[Entries taken from a collection]
---------------
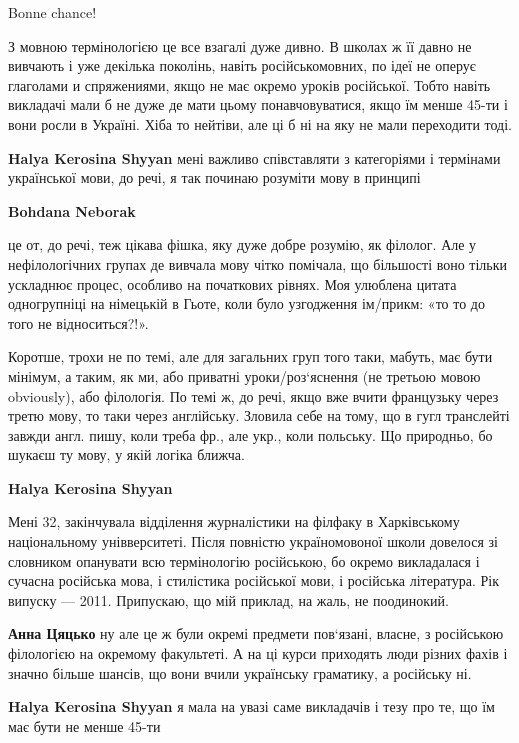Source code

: \begin{itemize}
Bonne chance!


З мовною термінологією це все взагалі дуже дивно. В школах ж її давно не
вивчають і уже декілька поколінь, навіть російськомовних, по ідеї не оперує
глаголами и спряжениями, якщо не має окремо уроків російської. Тобто навіть
викладачі мали б не дуже де мати цьому понавчовуватися, якщо їм менше 45-ти і
вони росли в Україні. Хіба то нейтіви, але ці б ні на яку не мали переходити
тоді.

\begin{itemize} %
\textbf{Halya Kerosina Shyyan} мені важливо співставляти з категоріями і термінами української мови, до речі, я так починаю розуміти мову в принципі

\textbf{Bohdana Neborak} 

це от, до речі, теж цікава фішка, яку дуже добре розумію, як філолог. Але у
нефілологічних групах де вивчала мову чітко помічала, що більшості воно тільки
ускладнює процес, особливо на початкових рівнях. Моя улюблена цитата
одногрупніці на німецькій в Гьоте, коли було узгодження ім/прикм: «то то до
того не відноситься?!».

Коротше, трохи не по темі, але для загальних груп того таки, мабуть, має бути
мінімум, а таким, як ми, або приватні уроки/роз‘яснення (не третьою мовою
obviously), або філологія. По темі ж, до речі, якщо вже вчити французьку через
третю мову, то таки через англійську. Зловила себе на тому, що в гугл
транслейті завжди англ. пишу, коли треба фр., але укр., коли польську. Що
природньо, бо шукаєш ту мову, у якій логіка ближча.

\textbf{Halya Kerosina Shyyan} 

Мені 32, закінчувала відділення журналістики на філфаку в Харківському
національному унівверситеті. Після повністю україномовоної школи довелося зі
словником опанувати всю термінологію російською, бо окремо викладалася і
сучасна російська мова, і стилістика російської мови, і російська література.
Рік випуску — 2011. Припускаю, що мій приклад, на жаль, не поодинокий.

\textbf{Анна Цяцько} ну але це ж були окремі предмети пов‘язані, власне, з російською філологією на окремому факультеті. А на ці курси приходять люди різних фахів і значно більше шансів, що вони вчили українську граматику, а російську ні.

\textbf{Halya Kerosina Shyyan} я мала на увазі саме викладачів і тезу про те, що їм має бути не менше 45-ти


\end{itemize}
\end{itemize}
---------------
→ Exercise requirements:
Collect every line with the string "мову" from the records, and copy each.

→ Result for this task:
\textbf{Halya Kerosina Shyyan} мені важливо співставляти з категоріями і термінами української мови, до речі, я так починаю розуміти мову в принципі
нефілологічних групах де вивчала мову чітко помічала, що більшості воно тільки
третю мову, то таки через англійську. Зловила себе на тому, що в гугл
природньо, бо шукаєш ту мову, у якій логіка ближча.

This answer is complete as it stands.